Thermal power station
- Primary fuel: Natural gas

Power generation
- Nameplate capacity: 175 MW (235,000 hp)

External links
- Website: ctrg.co.mz

= Ressano Garcia Thermal Power Station =

Power station in Mozambique

Ressano Garcia Thermal Power Station is a 175 MW natural gas-fired thermal power plant located in the town of Ressano Garcia in the Maputo Province of Mozambique.

==Location==
The power station is located in the town of Ressano Garcia, in the Moamba District of Maputo Province. This is in extreme southwestern Mozambique, adjacent to the international border with South Africa. Ressano Garcia sits across the border from the town of Komatipoort, in Mpumalanga Province, South Africa, approximately 96 km, northwest of the city of Maputo, the capital of Mozambique. The coordinates of the power station are 25°27'42.0"S, 32°00'19.0"E (Latitude:-25.461667; Longitude:32.005278).

==Overview==
The power station is jointly owned by (a) Electricidade de Moçambique, the Mozambican electricity utility monopoly company and (b) Sasol New Energy, a 100 percent subsidiary of Sasol Limited, a South Africa-based chemical and energy conglomerate. The table below illustrates the shareholding in the power station, as of January 2021.

Ressano Garcia Thermal Power Station Stock Ownership
| Rank | Name of Owner | Percentage Ownership |
|---|---|---|
| 1 | Electricidade de Moçambique (EDM) | 51.0 |
| 2 | Sasol New Energy | 49.0 |
|  | Total | 100.00 |

The power station uses natural gas, sourced from Mozambican gas fields, conveyed to the plant via the Temane–Secunda Gas Pipeline that transports the gas from Temane, in the Mozambican gas fields, to Secunda in South Africa.

==Construction==
The engineering, procurement and construction (EPC) contract was awarded to Gigawatt Mozambique, SA, a subsidiary of South African-based Gigajoule Group, a company that develops, operates and invests in sustainable energy projects in Southern Africa.

The power station was designed to have maximum capacity of 350 megawatts. Since 2015, it has been gradually, progressively built and expanded to reach capacity of 175 megawatts. As of August 2020, US$280 million had been invested so far to that stage, including US$200 spent on construction.

==Operation==
The power station sells the energy it produces to the national utility company, Electricidade de Moçambique, under a 25-year power purchase agreement.
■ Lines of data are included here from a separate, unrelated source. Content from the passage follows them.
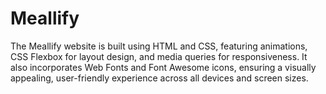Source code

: # Meallify
The Meallify website is built using HTML and CSS, featuring animations, CSS Flexbox for layout design, and media queries for responsiveness. It also incorporates Web Fonts and Font Awesome icons, ensuring a visually appealing, user-friendly experience across all devices and screen sizes.
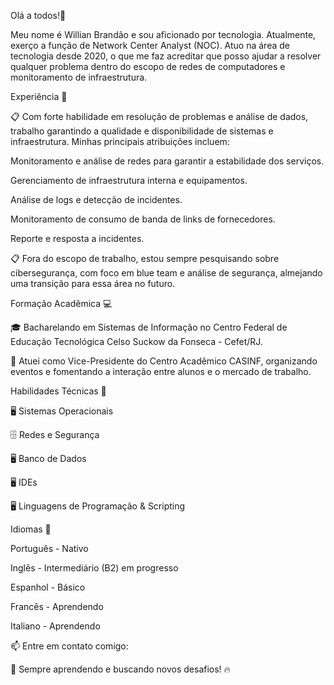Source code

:Olá a todos!👋

Meu nome é Willian Brandão e sou aficionado por tecnologia. Atualmente, exerço a função de Network Center Analyst (NOC). Atuo na área de tecnologia desde 2020, o que me faz acreditar que posso ajudar a resolver qualquer problema dentro do escopo de redes de computadores e monitoramento de infraestrutura.

Experiência 💾

:clipboard: Com forte habilidade em resolução de problemas e análise de dados, trabalho garantindo a qualidade e disponibilidade de sistemas e infraestrutura. Minhas principais atribuições incluem:

Monitoramento e análise de redes para garantir a estabilidade dos serviços.

Gerenciamento de infraestrutura interna e equipamentos.

Análise de logs e detecção de incidentes.

Monitoramento de consumo de banda de links de fornecedores.

Reporte e resposta a incidentes.

:clipboard: Fora do escopo de trabalho, estou sempre pesquisando sobre cibersegurança, com foco em blue team e análise de segurança, almejando uma transição para essa área no futuro.

Formação Acadêmica 💻

🎓 Bacharelando em Sistemas de Informação no Centro Federal de Educação Tecnológica Celso Suckow da Fonseca - Cefet/RJ.

🔹 Atuei como Vice-Presidente do Centro Acadêmico CASINF, organizando eventos e fomentando a interação entre alunos e o mercado de trabalho.

Habilidades Técnicas 👷

🖥️ Sistemas Operacionais




🗄️ Redes e Segurança




🖥️ Banco de Dados



🖥️ IDEs



🖥️ Linguagens de Programação & Scripting






Idiomas 📓

Português - Nativo

Inglês - Intermediário (B2) em progresso

Espanhol - Básico

Francês - Aprendendo

Italiano - Aprendendo

📫 Entre em contato comigo:


🚀 Sempre aprendendo e buscando novos desafios! 🔥
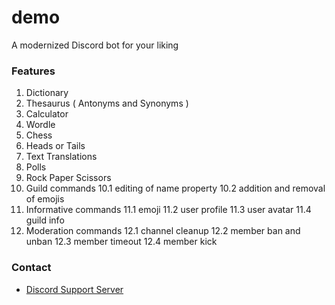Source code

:# demo
A modernized Discord bot for your liking

### Features
1. Dictionary
2. Thesaurus ( Antonyms and Synonyms )
3. Calculator
4. Wordle
5. Chess
6. Heads or Tails
7. Text Translations
8. Polls
9. Rock Paper Scissors
10. Guild commands
 10.1 editing of name property
 10.2 addition and removal of emojis
11. Informative commands
 11.1 emoji
 11.2 user profile
 11.3 user avatar
 11.4 guild info
12. Moderation commands
 12.1 channel cleanup
 12.2 member ban and unban
 12.3 member timeout
 12.4 member kick
### Contact
- [Discord Support Server](https://discord.gg/mXSXzc4SJB)
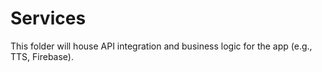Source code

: # Services
This folder will house API integration and business logic for the app (e.g., TTS, Firebase).
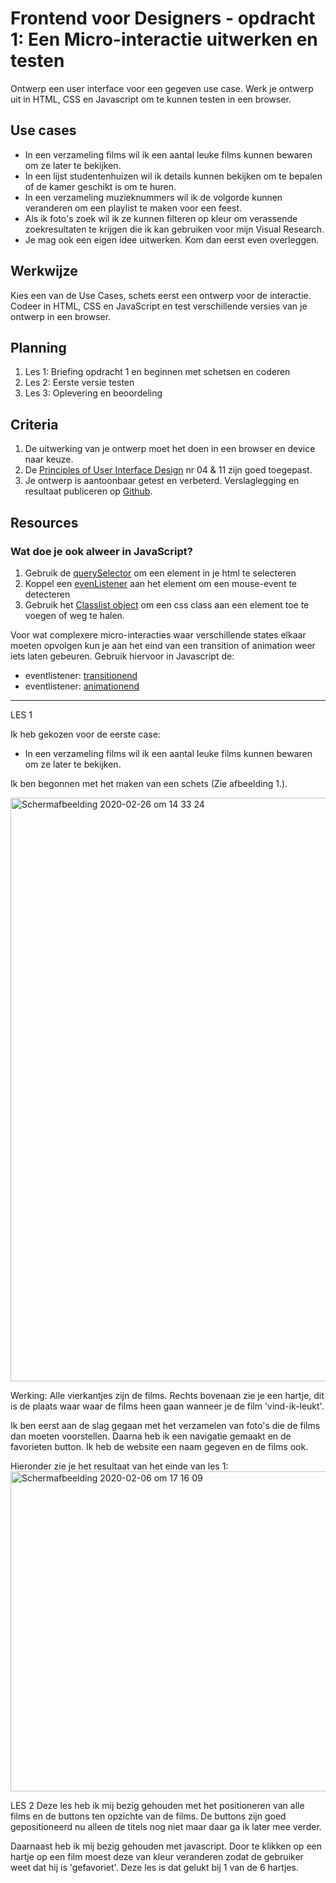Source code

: # Frontend voor Designers - opdracht 1: Een Micro-interactie uitwerken en testen

Ontwerp een user interface voor een gegeven use case. Werk je ontwerp uit in HTML, CSS en Javascript om te kunnen testen in een browser.

## Use cases
- In een verzameling films wil ik een aantal leuke films kunnen bewaren om ze later te bekijken.
- In een lijst studentenhuizen wil ik details kunnen bekijken om te bepalen of de kamer geschikt is om te huren.
- In een verzameling muzieknummers wil ik de volgorde kunnen veranderen om een playlist te maken voor een feest.
- Als ik foto's zoek wil ik ze kunnen filteren op kleur om verassende zoekresultaten te krijgen die ik kan gebruiken voor mijn Visual Research.
- Je mag ook een eigen idee uitwerken. Kom dan eerst even overleggen.

## Werkwijze
Kies een van de Use Cases, schets eerst een ontwerp voor de interactie. Codeer in HTML, CSS en JavaScript en test verschillende versies van je ontwerp in een browser.

## Planning
1. Les 1: Briefing opdracht 1 en beginnen met schetsen en coderen
2. Les 2: Eerste versie testen
2. Les 3: Oplevering en beoordeling


## Criteria
1. De uitwerking van je ontwerp moet het doen in een browser en device naar keuze.
2. De [Principles of User Interface Design](http://bokardo.com/principles-of-user-interface-design/) nr 04 & 11 zijn goed toegepast.
3. Je ontwerp is aantoonbaar getest en verbeterd. Verslaglegging en resultaat publiceren op [Github](https://github.com).

## Resources

### Wat doe je ook alweer in JavaScript?
1. Gebruik de [querySelector](https://developer.mozilla.org/en-US/docs/Web/API/Document/querySelector) om een element in je html te selecteren
2. Koppel een [evenListener](https://developer.mozilla.org/en-US/docs/Web/API/Element/click_event) aan het element om een mouse-event te detecteren
3. Gebruik het [Classlist object](https://developer.mozilla.org/en-US/docs/Web/API/Element/classList) om een css class aan een element toe te voegen of weg te halen.

Voor wat complexere micro-interacties waar verschillende states elkaar moeten opvolgen kun je aan het eind van een transition of animation weer iets laten gebeuren. Gebruik hiervoor in Javascript de:

- eventlistener: [transitionend](https://developer.mozilla.org/en-US/docs/Web/API/HTMLElement/transitionend_event)
- eventlistener: [animationend](https://developer.mozilla.org/en-US/docs/Web/API/HTMLElement/animationend_event)

-----------------------------------------

LES 1

Ik heb gekozen voor de eerste case:
- In een verzameling films wil ik een aantal leuke films kunnen bewaren om ze later te bekijken.

Ik ben begonnen met het maken van een schets (Zie afbeelding 1.). 

<img width="934" alt="Schermafbeelding 2020-02-26 om 14 33 24" src="https://user-images.githubusercontent.com/59088506/75349417-0a11ac80-58a5-11ea-9978-a3bb5923eb81.png">

Werking:
Alle vierkantjes zijn de films. Rechts bovenaan zie je een hartje, dit is de plaats waar waar de films heen gaan wanneer je de film 'vind-ik-leukt'.

Ik ben eerst aan de slag gegaan met het verzamelen van foto's die de films dan moeten voorstellen. Daarna heb ik een navigatie gemaakt en de favorieten button. Ik heb de website een naam gegeven en de films ook. 

Hieronder zie je het resultaat van het einde van les 1:
<img width="512" alt="Schermafbeelding 2020-02-06 om 17 16 09" src="https://user-images.githubusercontent.com/59088506/75349982-fadf2e80-58a5-11ea-900c-0c2c7c95a4c5.png">



LES 2
Deze les heb ik mij bezig gehouden met het positioneren van alle films en de buttons ten opzichte van de films. De buttons zijn goed gepositioneerd nu alleen de titels nog niet maar daar ga ik later mee verder.

Daarnaast heb ik mij bezig gehouden met javascript. Door te klikken op een hartje op een film moest deze van kleur veranderen zodat de gebruiker weet dat hij is 'gefavoriet'. Deze les is dat gelukt bij 1 van de 6 hartjes.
The natural gas that the plant burns to produce the electricity, is supplied by Matola Gas Company, another subsidiary of the Gigajoule Group. The electricity supplies (a) the city of Maputo (b) Maputo Province and (c) some is sold to the Southern African Power Pool. Plans are underway to expand the power station to 350 megawatts.

In December 2017, the power station was re-financed to the tune of US$189 million. The table below identifies the sources of funds for the refinance:

Ressano Garcia Thermal Power Station Refinance
| Rank | Lender | Loan in US Dollars | Percentage |
|---|---|---|---|
| 1 | International Finance Corporation | 55.0 million | 29.1 |
| 2 | Emerging Africa Infrastructure Fund | 21.0 million | 11.1 |
| 3 | FMO Entrepreneurial Development Bank | 21.0 million | 11.1 |
| 4 | Absa Group Limited | 42.0 million | 22.2 |
| 5 | PROPARCO | 50.0 million | 26.5 |
|  | Total | 189.0 million | 100.0 |

==Change in ownership==
In December 2020, Sasol Limited, the minority shareholder in this power station, signed binding paperwork, transferring its 49 percent shareholding to Azura Power Limited of Nigeria, for consideration of US$145 million. The transaction is subject to regulatory approval in Mozambique and is subordinate to first right of refusal (pre-emption rights) by the majority shareholder, EDM.